:: Records provided ::
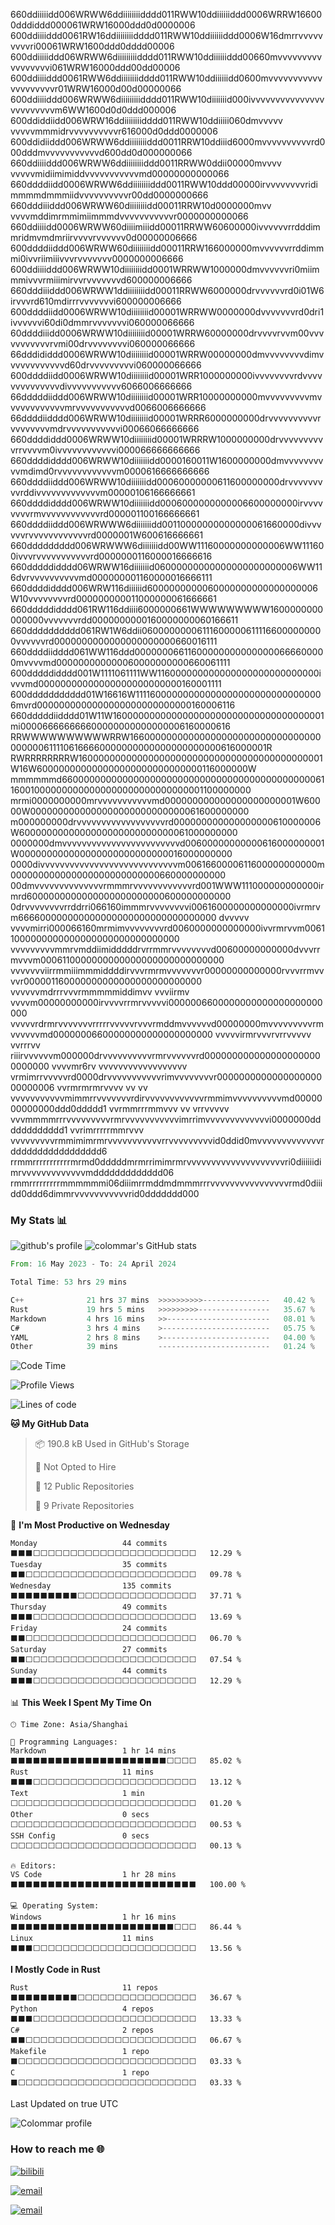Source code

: <!--![colommar's greetings😄][github-sub-title:img]-->
660ddiiiiidd006WRWW6ddiiiiiiiidddd011RWW10ddiiiiiiddd0006WRRW166000dddiddd000061WRW16000ddd0d0000006
600ddiiiiddd0061RW16ddiiiiiiiidddd011RWW10ddiiiiiiddd0006W16dmrrvvvvvvvvvri00061WRW1600ddd0dddd00006
600ddiiiiiddd06WRWW6diiiiiiiiidddd011RWW10ddiiiiiiddd00660mvvvvvvvvvvvvvvvvvi061WRW16000ddd00dd00006
600ddiiiiddd0061RWW6ddiiiiiiiidddd011RWW10ddiiiiiidd0600mvvvvvvvvvvvvvvvvvvvvr01WRW16000d00d00000066
600ddiiiiddd006WRWW6diiiiiiiiidddd011RWW10diiiiiiid000ivvvvvvvvvvvvvvvvvvvvvvvvm6WW1600d0d0ddd000006
600ddiddiidd006WRW16ddiiiiiiiidddd011RWW10ddiiiii060dmvvvvv vvvvvmmmidrvvvvvvvvvvr616000d0ddd0000006
600ddidiiddd006WRWW6ddiiiiiiiiddd0011RRW10ddiiid6000mvvvvvvvvvvrd000dddmvvvvvvvvvvvd600dd0d000000066
660ddiiiiddd006WRWW6ddiiiiiiiiddd0011RRWW0ddii00000mvvvv vvvvvmidiimimiddvvvvvvvvvvvmd00000000000066
660ddddiidd0006WRWW6ddiiiiiiiiddd0011RWW10ddd00000irvvvvvvvvridimmmmdmmmiidvvvvvvvvvvr00dd0000000666
660dddiiiddd006WRWW60diiiiiiiidd00011RRW10d0000000mvv  vvvvmddimrmmimiimmmdvvvvvvvvvvvr0000000000066
660ddiiiidd0006WRWW60diiiimiiidd00011RRWW60600000ivvvvvvrrdddimmridmvmdmriirvvvvrvvvvvv0d00000006666
600ddddiiddd006WRWW60diiiiiiiidd00011RRW166000000mvvvvvvrrddimmmi0ivvriimiiivvvrvvvvvvv0000000006666
600ddiiiiddd006WRWW10diiiiiiiidd0001WRRWW1000000dmvvvvvvri0miimmmivvvrmiiimirvvrvvvvvvvd600000006666
660dddiiiddd006WRWW1ddiiiiiiiidd00011RRWW6000000drvvvvvvrd0i01W6irvvvrd610mdirrrvvvvvvvi600000006666
600ddddiidd0006WRWW10diiiiiiiid00001WRRWW0000000dvvvvvvvrd0dri1ivvvvvvi60di0dmmrvvvvvvvi060000066666
60ddddiiidd0006WRWW10diiiiiiiid00001WRRW60000000drvvvvrvvm00vvvvvvvvvvvrvmi00drvvvvvvvvi060000066666
66dddididdd0006WRWW10diiiiiiiid00001WRRW00000000dmvvvvvvvvdimvvvvvvvvvvvvd60drvvvvvvvvvi060000066666
600ddddiidd0006WRWW10diiiiiiiid00001WRR1000000000ivvvvvvvvrdvvvvvvvvvvvvvvdivvvvvvvvvvv6066006666666
66dddddiiddd006WRWW10diiiiiiiid00001WRR10000000000mvvvvvvvvvmvvvvvvvvvvvvmrvvvvvvvvvvvd0066006666666
66ddddiidddd006WRWW10diiiiiiiid00001WRRR6000000000drvvvvvvvvvvrvvvvvvvvmdrvvvvvvvvvvvi00066066666666
660ddddiddd0006WRWW10diiiiiiiid00001WRRRW1000000000drvvvvvvvvvvrrvvvvm0ivvvvvvvvvvvvi000066666666666
660ddddidddd006WRWW10diiiiiiidd0000160011W1600000000dmvvvvvvvvvvmdimd0rvvvvvvvvvvvvm0000616666666666
660ddddiiddd006WRWW10diiiiiiidd00060000000611600000000drvvvvvvvvvrddivvvvvvvvvvvvvm00000106166666661
660ddddidddd006WRWW10diiiiiiidd0006000000000006600000000irvvvvvvvvrmvvvvvvvvvvvvrd000001100166666661
660ddddiiddd006WRWWW6diiiiiiidd00110000000000000061660000divvvvvvrvvvvvvvvvvvvrd0000001W600616666661
660ddddddddd006WRWWW6diiiiiiidd00WW11160000000000006WW111600ivvvrvvvvvvvvvvvrd0000000116000016666616
660dddddidddd06WRWW16diiiiiiid06000000000000000000000006WW116dvrvvvvvvvvvvmd000000001160000016666111
660ddddidddd006WRW116diiiiiid6000000000060000000000000000006W10vvvvvvvvrd000000000011000000061666661
660dddddidddd061RW116ddiiii6000000661WWWWWWWWW1600000000000000vvvvvvvrdd0000000000160000000060166611
660dddddddddd061RW1W6ddii060000000061116000006111166000000000vvvvvvrd0000000000000000000000660016111
660ddddiidddd061WW116ddd000000066116000000000000000666600000mvvvvmd000000000000060000000000660061111
600dddddidddd001W1111061111WW116000000000000000000000000000ivvvmd00000000000000000000000000160001111
600ddddddddddd01W16616W111160000000000000000000000000000006mvrd0000000000000000000000000000160006116
660dddddiidddd01W11W160000000000000000000000000000000000001mi000066666666600000000000000006160000616
RRWWWWWWWWWWRRW166000000000000000000000000000000000000006111106166660000000000000000000000616000001R
RWRRRRRRRRW160000000000000000000000000000000000000000001W16W600000000000000000000000000000116000000W
mmmmmmd660000000000000000000000000000000000000000000061160010000000000000000000000000000001100000000
mrmi0000000000mrvvvvvvvvvvvmd000000000000000000000001W60000W0000000000000000000000000000061600000000
m000000000drvvvvvvvvvvvvvvvvvvrd000000000000000000610000006W6000000000000000000000000000061000000000
0000000dmvvvvvvvvvvvvvvvvvvvvvvvvd00600000000000616000000001W000000000000000000000000000016000000000
0000divvvvvvvvvvvvvvvvvvvvvvvvvvvvm0061660000611600000000000m000000000000000000000000000660000000000
00dmvvvvvvvvvvvvvvrmmmrvvvvvvvvvvvvrd001WWW111000000000000irmrd6000000000000000000000000600000000000
0drvvvvvvvvrrddrri066160immmrvvvvvvvvi0061600000000000000ivrmrvm666600000000000000000000000000000000
dvvvvv vvvvmirri000066160mrmimvvvvvvvvrd0060000000000000ivvrmrvvm00611000000000000000000000000000000
vvvvvvvvvmmrvmddiimidddddrvrrmmrvvvvvvvvd00600000000000dvvvrrmvvvm0006110000000000000000000000000000
vvvvvvviirrmmiiimmmiddddirvvvrmrmvvvvvvvr00000000000000rvvvrrmvvvvr000001160000000000000000000000000
vvvvvvmdrrrvvvrmmmmmiddimvv vvviirmv vvvvm00000000000irvvvvrrmrvvvvvi0000006600000000000000000000000
vvvvvrdrmrvvvvvvvrrrrrvvvvvrvvvrmddmvvvvvvd00000000mvvvvvvvvvrmvvvvvvmd00000006600000000000000000000
vvvvvirmrvvvrvrrvvvvv  vvrrrvv riiirvvvvvvm000000drvvvvvvvvvvrmrvvvvvvrd0000000000000000000000000000
vvvvmr6rv  vvvvvvvvvvvvvvvvvv vrmimrrvvvvvrd0000drvvvvvvvvvvvrimvvvvvvvvr000000000000000000000000006
vvrmrmrmrvvvv vv vv vvvvvvvvvvvmimmrrvvvvvvvrdirvvvvvvvvvvvvrmmimvvvvvvvvvvmd0000000000000ddd0ddddd1
vvrmmrrrmmvvv  vv vrrvvvvv vvvmmmmrrrvvvvvvvvvrmrvvvvvvvvvvvimrrimvvvvvvvvvvvvvi0000000dddddddddddd1
vvrimrrrrrmmrvvv  vvvvvvvvvrmmimimrmrvvvvvvvvvvvrrvvvvvvvvvid0ddid0mvvvvvvvvvvvvvrddddddddddddddddd6
rrmmrrrrrrrrrrrmrmd0dddddmrmrrimimrmrvvvvvvvvvvvvvvvvvvvvri0diiiiiidimrvvvvvvvvvvvvvmddddddddddddd06
rmmrrrrrrrrrmmmmmmi06diiimrrmddmdmmmrrrvvvvvvvvvvvvvvvvrmd0diiidd0ddd6dimmrvvvvvvvvvvvrid0ddddddd000

### My Stats 📊
![github's profile](https://github-profile-trophy.vercel.app/?username=colommar)
![colommar's GitHub stats](https://github-readme-stats.vercel.app/api?username=colommar&show_icons=true&theme=tokyonight)


<!--START_SECTION:waka14-->

```rust
From: 16 May 2023 - To: 24 April 2024

Total Time: 53 hrs 29 mins

C++              21 hrs 37 mins  >>>>>>>>>>---------------   40.42 %
Rust             19 hrs 5 mins   >>>>>>>>>----------------   35.67 %
Markdown         4 hrs 16 mins   >>-----------------------   08.01 %
C#               3 hrs 4 mins    >------------------------   05.75 %
YAML             2 hrs 8 mins    >------------------------   04.00 %
Other            39 mins         -------------------------   01.24 %
```

<!--END_SECTION:waka14-->

<!--START_SECTION:waka-->
![Code Time](http://img.shields.io/badge/Code%20Time-53%20hrs%2048%20mins-blue)

![Profile Views](http://img.shields.io/badge/Profile%20Views-18-blue)

![Lines of code](https://img.shields.io/badge/From%20Hello%20World%20I%27ve%20Written-152.6%20thousand%20lines%20of%20code-blue)

**🐱 My GitHub Data** 

> 📦 190.8 kB Used in GitHub's Storage 
 > 
> 🚫 Not Opted to Hire
 > 
> 📜 12 Public Repositories 
 > 
> 🔑 9 Private Repositories 
 > 
📅 **I'm Most Productive on Wednesday** 

```text
Monday                   44 commits          ⬛⬛⬛⬜⬜⬜⬜⬜⬜⬜⬜⬜⬜⬜⬜⬜⬜⬜⬜⬜⬜⬜⬜⬜⬜   12.29 % 
Tuesday                  35 commits          ⬛⬛⬜⬜⬜⬜⬜⬜⬜⬜⬜⬜⬜⬜⬜⬜⬜⬜⬜⬜⬜⬜⬜⬜⬜   09.78 % 
Wednesday                135 commits         ⬛⬛⬛⬛⬛⬛⬛⬛⬛⬜⬜⬜⬜⬜⬜⬜⬜⬜⬜⬜⬜⬜⬜⬜⬜   37.71 % 
Thursday                 49 commits          ⬛⬛⬛⬜⬜⬜⬜⬜⬜⬜⬜⬜⬜⬜⬜⬜⬜⬜⬜⬜⬜⬜⬜⬜⬜   13.69 % 
Friday                   24 commits          ⬛⬛⬜⬜⬜⬜⬜⬜⬜⬜⬜⬜⬜⬜⬜⬜⬜⬜⬜⬜⬜⬜⬜⬜⬜   06.70 % 
Saturday                 27 commits          ⬛⬛⬜⬜⬜⬜⬜⬜⬜⬜⬜⬜⬜⬜⬜⬜⬜⬜⬜⬜⬜⬜⬜⬜⬜   07.54 % 
Sunday                   44 commits          ⬛⬛⬛⬜⬜⬜⬜⬜⬜⬜⬜⬜⬜⬜⬜⬜⬜⬜⬜⬜⬜⬜⬜⬜⬜   12.29 % 
```


📊 **This Week I Spent My Time On** 

```text
🕑︎ Time Zone: Asia/Shanghai

💬 Programming Languages: 
Markdown                 1 hr 14 mins        ⬛⬛⬛⬛⬛⬛⬛⬛⬛⬛⬛⬛⬛⬛⬛⬛⬛⬛⬛⬛⬛⬜⬜⬜⬜   85.02 % 
Rust                     11 mins             ⬛⬛⬛⬜⬜⬜⬜⬜⬜⬜⬜⬜⬜⬜⬜⬜⬜⬜⬜⬜⬜⬜⬜⬜⬜   13.12 % 
Text                     1 min               ⬜⬜⬜⬜⬜⬜⬜⬜⬜⬜⬜⬜⬜⬜⬜⬜⬜⬜⬜⬜⬜⬜⬜⬜⬜   01.20 % 
Other                    0 secs              ⬜⬜⬜⬜⬜⬜⬜⬜⬜⬜⬜⬜⬜⬜⬜⬜⬜⬜⬜⬜⬜⬜⬜⬜⬜   00.53 % 
SSH Config               0 secs              ⬜⬜⬜⬜⬜⬜⬜⬜⬜⬜⬜⬜⬜⬜⬜⬜⬜⬜⬜⬜⬜⬜⬜⬜⬜   00.13 % 

🔥 Editors: 
VS Code                  1 hr 28 mins        ⬛⬛⬛⬛⬛⬛⬛⬛⬛⬛⬛⬛⬛⬛⬛⬛⬛⬛⬛⬛⬛⬛⬛⬛⬛   100.00 % 

💻 Operating System: 
Windows                  1 hr 16 mins        ⬛⬛⬛⬛⬛⬛⬛⬛⬛⬛⬛⬛⬛⬛⬛⬛⬛⬛⬛⬛⬛⬛⬜⬜⬜   86.44 % 
Linux                    11 mins             ⬛⬛⬛⬜⬜⬜⬜⬜⬜⬜⬜⬜⬜⬜⬜⬜⬜⬜⬜⬜⬜⬜⬜⬜⬜   13.56 % 
```

**I Mostly Code in Rust** 

```text
Rust                     11 repos            ⬛⬛⬛⬛⬛⬛⬛⬛⬛⬜⬜⬜⬜⬜⬜⬜⬜⬜⬜⬜⬜⬜⬜⬜⬜   36.67 % 
Python                   4 repos             ⬛⬛⬛⬜⬜⬜⬜⬜⬜⬜⬜⬜⬜⬜⬜⬜⬜⬜⬜⬜⬜⬜⬜⬜⬜   13.33 % 
C#                       2 repos             ⬛⬛⬜⬜⬜⬜⬜⬜⬜⬜⬜⬜⬜⬜⬜⬜⬜⬜⬜⬜⬜⬜⬜⬜⬜   06.67 % 
Makefile                 1 repo              ⬛⬜⬜⬜⬜⬜⬜⬜⬜⬜⬜⬜⬜⬜⬜⬜⬜⬜⬜⬜⬜⬜⬜⬜⬜   03.33 % 
C                        1 repo              ⬛⬜⬜⬜⬜⬜⬜⬜⬜⬜⬜⬜⬜⬜⬜⬜⬜⬜⬜⬜⬜⬜⬜⬜⬜   03.33 % 
```




 Last Updated on true UTC
<!--END_SECTION:waka-->

![Colommar profile](https://github-profile-summary-cards.vercel.app/api/cards/profile-details?username=colommar&theme=github_dark)

<!--
### Skills 🛠️
![Top Langs](https://github-readme-stats.vercel.app/api/top-langs/?username=colommar&layout=compact)
-->

### How to reach me 🌐
[![bilibili](https://img.shields.io/badge/bilibili-colommar-blue)](https://space.bilibili.com/293250206)

[![email](https://img.shields.io/badge/email-yfxx__weiyx%40163.com-blue)](mailto:yfxx_weiyx@163.com)

[![email](https://img.shields.io/badge/blog-colommar.top-blue)](https://www.colommar.top/)


[github-sub-title:img]: https://readme-typing-svg.herokuapp.com?font=Segoe+Script&duration=750&pause=500&color=A8A2F7&multiline=true&repeat=false&random=false&width=475&height=150&lines=Hi!+I+am+colommar.%F0%9F%98%84;Nice+to+meet+you!%E2%9C%A8;I'm+passionate+about+coding+and+learning.;Feel+free+to+explore+my+repositories.+;let's+connect!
:::
Exercise prompt -
Return every line above in which the string "colommar" occurs.

Answer space -
: <!--![colommar's greetings😄][github-sub-title:img]-->
![github's profile](https://github-profile-trophy.vercel.app/?username=colommar)
![colommar's GitHub stats](https://github-readme-stats.vercel.app/api?username=colommar&show_icons=true&theme=tokyonight)
![Colommar profile](https://github-profile-summary-cards.vercel.app/api/cards/profile-details?username=colommar&theme=github_dark)
![Top Langs](https://github-readme-stats.vercel.app/api/top-langs/?username=colommar&layout=compact)
[![bilibili](https://img.shields.io/badge/bilibili-colommar-blue)](https://space.bilibili.com/293250206)
[![email](https://img.shields.io/badge/blog-colommar.top-blue)](https://www.colommar.top/)
[github-sub-title:img]: https://readme-typing-svg.herokuapp.com?font=Segoe+Script&duration=750&pause=500&color=A8A2F7&multiline=true&repeat=false&random=false&width=475&height=150&lines=Hi!+I+am+colommar.%F0%9F%98%84;Nice+to+meet+you!%E2%9C%A8;I'm+passionate+about+coding+and+learning.;Feel+free+to+explore+my+repositories.+;let's+connect!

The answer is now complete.